[Start of section]

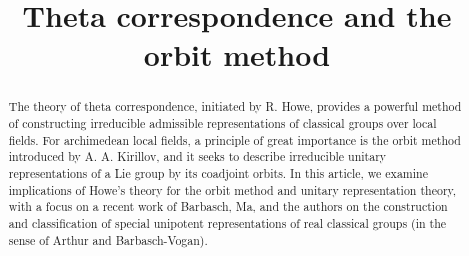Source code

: \documentclass[lang = american]{ems-icm} %
\numberwithin{equation}{section}
\theoremstyle{remark}
\begin{document}

\title{Theta correspondence and the orbit method}














\begin{abstract}
The theory of theta correspondence, initiated by R. Howe, provides a powerful method of constructing irreducible admissible representations of classical groups over local fields. For archimedean local fields, a principle of great importance is the orbit method introduced by A. A. Kirillov, and it seeks to describe irreducible unitary representations of a Lie group by its coadjoint orbits. In this article, we examine implications of Howe's theory for the orbit method and unitary representation theory, with a focus on a recent work of Barbasch, Ma, and the authors on the construction and classification of special unipotent representations of real classical groups (in the sense of Arthur and Barbasch-Vogan).
\end{abstract}

\maketitle
\end{document}
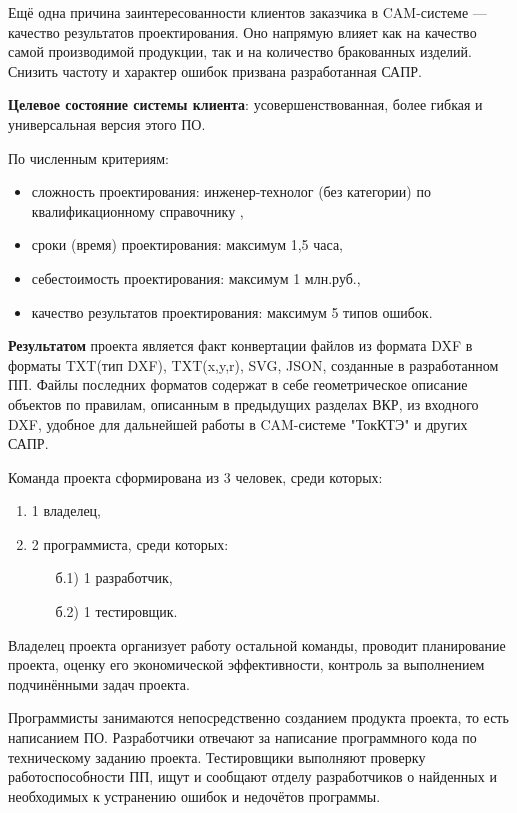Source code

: Ещё одна причина заинтересованности клиентов заказчика в CAM-системе --- качество результатов проектирования. Оно напрямую влияет как на качество самой производимой продукции, так и на количество бракованных изделий. Снизить частоту и характер ошибок призвана разработанная САПР.

\textbf{Целевое состояние системы клиента}: усовершенствованная, более гибкая и универсальная версия этого ПО.

По численным критериям:
\begin{itemize}
	\item сложность проектирования: инженер-технолог (без категории) по квалификационному справочнику \cite{qualification},
	\item сроки (время) проектирования: максимум 1,5 часа,
	\item себестоимость проектирования: максимум 1 млн.руб.,
	\item качество результатов проектирования: максимум 5 типов ошибок.
\end{itemize}

\textbf{Результатом} проекта является факт конвертации файлов из формата DXF в форматы TXT(тип DXF), TXT(x,y,r), SVG, JSON, созданные в разработанном ПП. Файлы последних форматов содержат в себе геометрическое описание объектов по правилам, описанным в предыдущих разделах ВКР, из входного DXF, удобное для дальнейшей работы в CAM-системе "ТокКТЭ" и других САПР.

Команда проекта сформирована из 3 человек, среди которых:
\begin{enumerate}
	\item 1 владелец,
	\item 2 программиста, среди которых:
	\begin{enumerate}
		\item[б.1)] 1 разработчик,
		\item[б.2)] 1 тестировщик.
	\end{enumerate}
\end{enumerate}

Владелец проекта организует работу остальной команды, проводит планирование проекта, оценку его экономической эффективности, контроль за выполнением подчинёнными задач проекта.

Программисты занимаются непосредственно созданием продукта проекта, то есть написанием ПО. Разработчики отвечают за написание программного кода по техническому заданию проекта. Тестировщики выполняют проверку работоспособности ПП, ищут и сообщают отделу разработчиков о найденных и необходимых к устранению ошибок и недочётов программы.

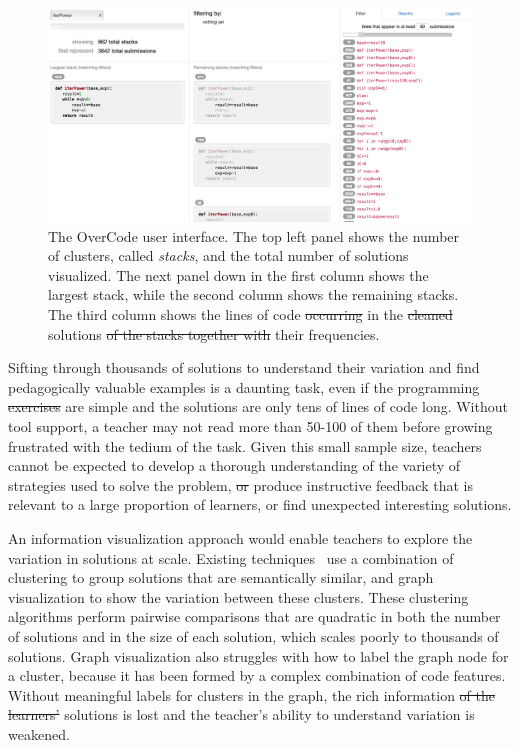 \documentclass[12pt,twoside]{mitthesis}
\providecommand{\DIFaddtex}[1]{{\protect\color{blue}\uwave{#1}}} %
\providecommand{\DIFdeltex}[1]{{\protect\color{red}\sout{#1}}}                      %
\providecommand{\DIFaddbegin}{} %
\providecommand{\DIFaddend}{} %
\providecommand{\DIFdelbegin}{} %
\providecommand{\DIFdelend}{} %
\providecommand{\DIFaddFL}[1]{\DIFadd{#1}} %
\providecommand{\DIFdelFL}[1]{\DIFdel{#1}} %
\providecommand{\DIFaddbeginFL}{} %
\providecommand{\DIFaddendFL}{} %
\providecommand{\DIFdelbeginFL}{} %
\providecommand{\DIFdelendFL}{} %
\providecommand{\DIFadd}[1]{\texorpdfstring{\DIFaddtex{#1}}{#1}} %
\providecommand{\DIFdel}[1]{\texorpdfstring{\DIFdeltex{#1}}{}} %
\begin{document}
{{{{{{{{{{\begin{figure}[t!]
\centering
\includegraphics[width=1.0\linewidth]{Body/figures/overcode/interfaceScreenShot.png}
\caption{The OverCode user interface. The top left panel shows the number of clusters, called {\it stacks}, and the total number of solutions visualized. The next panel down in the first column shows the largest stack, while the second column shows the remaining stacks. The third column shows the lines of code \DIFdelbeginFL \DIFdelFL{occurring }\DIFdelendFL in the \DIFdelbeginFL \DIFdelFL{cleaned }\DIFdelendFL \DIFaddbeginFL \DIFaddFL{platonic }\DIFaddendFL solutions \DIFdelbeginFL \DIFdelFL{of the stacks together with }\DIFdelendFL \DIFaddbeginFL \DIFaddFL{and }\DIFaddendFL their frequencies.}
\label{overcode_fullinterface}
\end{figure}

Sifting through thousands of solutions to understand their variation and find pedagogically valuable examples is a daunting task, even if the programming \DIFdelbegin \DIFdel{exercises }\DIFdelend \DIFaddbegin \DIFadd{problems }\DIFaddend are simple and the solutions are only tens of lines of code long. Without tool support, a teacher may not read more than 50-100 of them before growing frustrated with the tedium of the task. Given this small sample size, teachers cannot be expected to develop a thorough understanding of the variety of strategies used to solve the problem, \DIFdelbegin \DIFdel{or }\DIFdelend produce instructive feedback that is relevant to a large proportion of learners, or find unexpected interesting solutions.

An information visualization approach would enable teachers to explore the variation in solutions at scale. Existing techniques~\cite{gradingsigcse14,MOOCshop,codewebs} use a combination of clustering to group solutions that are semantically similar, and graph visualization to show the variation between these clusters. These clustering algorithms perform pairwise comparisons that are quadratic in both the number of solutions and in the size of each solution, which scales poorly to thousands of solutions. Graph visualization also struggles with how to label the graph node for a cluster, because it has been formed by a complex combination of code features. Without meaningful labels for clusters in the graph, the rich information \DIFdelbegin \DIFdel{of the learners' }\DIFdelend \DIFaddbegin \DIFadd{in student }\DIFaddend solutions is lost and the teacher's ability to understand variation is weakened.

}}}}}}}}}}
\end{document}

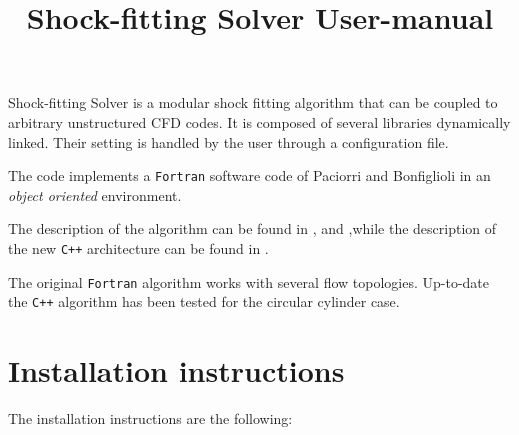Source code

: \documentclass[11pt,a4paper,oneside]{article}
\begin{document}
\title{Shock-fitting Solver User-manual}
\maketitle

Shock-fitting Solver is a modular shock fitting algorithm that can be coupled to arbitrary unstructured CFD codes. It is composed of several libraries dynamically linked. Their setting is handled by the user through a configuration file. 

The code implements a \texttt{Fortran} software code of Paciorri and Bonfiglioli \cite{shockfittingalgorithm} in an \textit{object oriented} environment.

The description of the algorithm can be found in \cite{deamicisthesis}, \cite{deamicisreport} and \cite{shockfittingalgorithm},while the description of the new \texttt{C++} architecture can be found in \cite{deamicisthesis}.

The original \texttt{Fortran} algorithm works with several flow topologies. Up-to-date the \texttt{C++} algorithm has been tested for the circular cylinder case.


\section{Installation instructions}
\label{sec:installation instructions}

The installation instructions are the following:
\end{document}
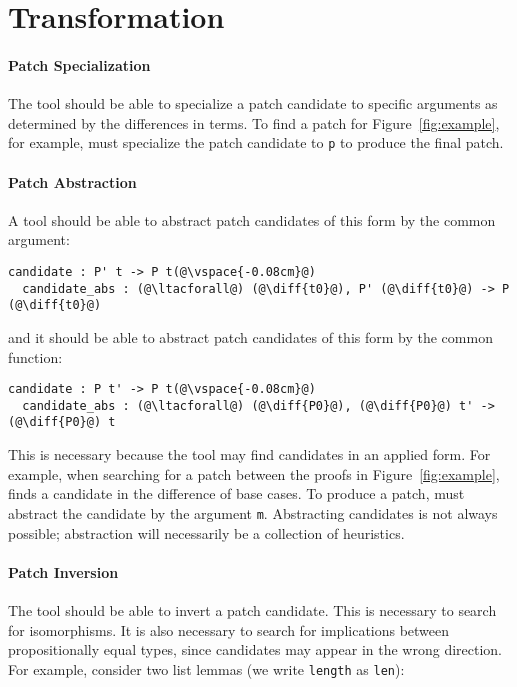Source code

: \section{Transformation}


\paragraph{Patch Specialization} The tool should be able to specialize a patch candidate to specific arguments as determined by
the differences in terms. To find a patch for Figure~\ref{fig:example}, for example, \sysname
must specialize the patch candidate to \lstinline{p} to produce the final patch.

\paragraph{Patch Abstraction} A tool should be able to abstract patch candidates of this form by the common argument:

\begin{lstlisting}[language=coq]
  candidate : P' t -> P t(@\vspace{-0.08cm}@)
  candidate_abs : (@\ltacforall@) (@\diff{t0}@), P' (@\diff{t0}@) -> P (@\diff{t0}@)
\end{lstlisting}
and it should be able to abstract patch candidates of this form by the common function:

\begin{lstlisting}[language=coq]
  candidate : P t' -> P t(@\vspace{-0.08cm}@)
  candidate_abs : (@\ltacforall@) (@\diff{P0}@), (@\diff{P0}@) t' -> (@\diff{P0}@) t
\end{lstlisting} 

This is necessary because the tool may find candidates in an applied form.
For example, when searching for a patch between the proofs in Figure~\ref{fig:example},
\sysname finds a candidate in the difference of base cases. To produce a patch, 
\sysname must abstract the candidate by the argument \lstinline{m}.
Abstracting candidates is not always possible; abstraction will necessarily be a collection of heuristics.

\paragraph{Patch Inversion} The tool should be able to invert a patch candidate.
This is necessary to search for isomorphisms.
It is also necessary to search for implications between propositionally
equal types, since candidates may appear in the wrong direction.
For example, consider two list lemmas (we write \lstinline{length} as \lstinline{len}):

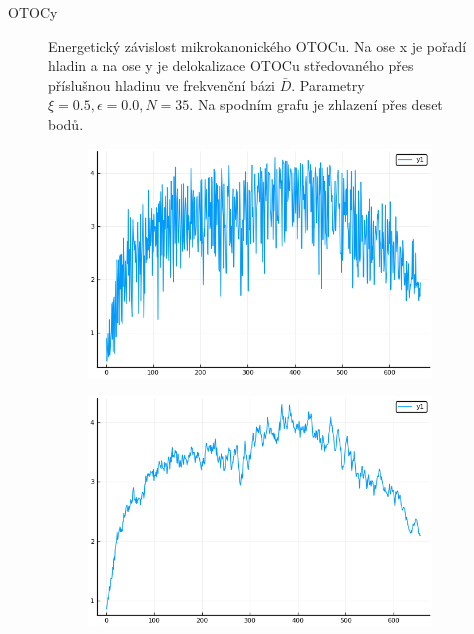 \documentclass{article}
\begin{document}
\begin{section}{OTOCy}
\begin{figure}[H]
\begin{subfigure}{.5\textwidth}
        \end{subfigure}
        \caption{Energetický závislost mikrokanonického OTOCu. Na ose x je pořadí hladin a na ose y je delokalizace OTOCu středovaného
        přes příslušnou hladinu ve frekvenční bázi $\bar{D}$. Parametry $\xi = 0.5, \epsilon = 0.0, N =35$. Na spodním grafu je zhlazení 
        přes deset bodů.}
        \end{figure}


        \begin{figure}[H]
            \centering
            \begin{subfigure}{.5\textwidth}
              \centering
              \includegraphics[width=1.0\linewidth]{Escale0.25.png}
    
            \end{subfigure}%
    
            \begin{subfigure}{.5\textwidth}
              \centering
              \includegraphics[width=1.0\linewidth]{Escale0.25smooth.png}
    

\end{subfigure}
\end{figure}
\end{section}
\end{document}
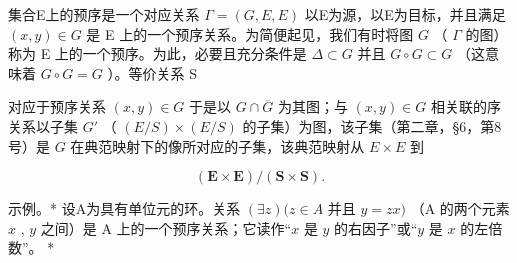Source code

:集合E上的预序是一个对应关系 \(\Gamma = (G, E, E)\) 以E为源，以E为目标，并且满足 \((x, y) \in G\) 是 E 上的一个预序关系。为简便起见，我们有时将图 \(G\) （ \(\Gamma\) 的图）称为 E 上的一个预序。为此，必要且充分条件是 \(\Delta \subset G\) 并且 \(G \circ G \subset G\) （这意味着 \(G \circ G = G\) ）。等价关系 S

对应于预序关系 \((x, y) \in G\) 于是以 \(G \cap \overline{G}\) 为其图；与 \((x, y) \in G\) 相关联的序关系以子集 \(G'\) （ \((E/S) \times (E/S)\) 的子集）为图，该子集（第二章，§6，第8号）是 \(G\) 在典范映射下的像所对应的子集，该典范映射从 \(E \times E\) 到

\[
(\mathbf {E} \times \mathbf {E}) / (\mathbf {S} \times \mathbf {S}).
\]

示例。* 设A为具有单位元的环。关系 \((\exists z)(z \in A\) 并且 \(y = zx)\) （A 的两个元素 \(x\) , \(y\) 之间）是 A 上的一个预序关系；它读作“\(x\) 是 \(y\) 的右因子”或“\(y\) 是 \(x\) 的左倍数”。 *

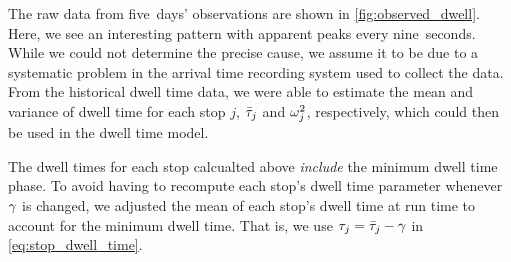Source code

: The raw data from five~days' observations are shown in \cref{fig:observed_dwell}. Here, we see an interesting pattern with apparent peaks every nine~seconds. While we could not determine the precise cause, we assume it to be due to a systematic problem in the arrival time recording system used to collect the data. From the historical dwell time data, we were able to estimate the mean and variance of dwell time for each stop $j$, $\bar{\tau}_j$ and $\omega^2_j$, respectively, which could then be used in the dwell time model.


The dwell times for each stop calcualted above \emph{include} the minimum dwell time phase. To avoid having to recompute each stop's dwell time parameter whenever $\gamma$ is changed, we adjusted the mean of each stop's dwell time at run time to account for the minimum dwell time. That is, we use $\tau_j = \bar{\tau}_j - \gamma$ in \cref{eq:stop_dwell_time}.
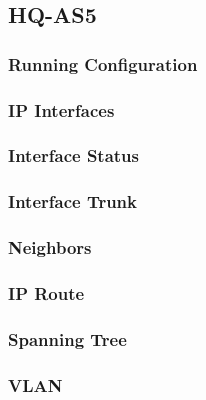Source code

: \subsection{HQ-AS5}
\subsubsection{Running Configuration}


\subsubsection{IP Interfaces}


\subsubsection{Interface Status}


\subsubsection{Interface Trunk}


\subsubsection{Neighbors}


\subsubsection{IP Route}


\subsubsection{Spanning Tree}


\subsubsection{VLAN}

[End of section]

● **Exercise prompt**:
Print exactly the lines from the line with "The dwell times" through the end of the data, both ends included, and print no pictures.

● **Answer for the task**:
The dwell times for each stop calcualted above \emph{include} the minimum dwell time phase. To avoid having to recompute each stop's dwell time parameter whenever $\gamma$ is changed, we adjusted the mean of each stop's dwell time at run time to account for the minimum dwell time. That is, we use $\tau_j = \bar{\tau}_j - \gamma$ in \cref{eq:stop_dwell_time}.
Source code

: \subsection{HQ-AS5}
\subsubsection{Running Configuration}


\subsubsection{IP Interfaces}


\subsubsection{Interface Status}


\subsubsection{Interface Trunk}


\subsubsection{Neighbors}


\subsubsection{IP Route}


\subsubsection{Spanning Tree}


\subsubsection{VLAN}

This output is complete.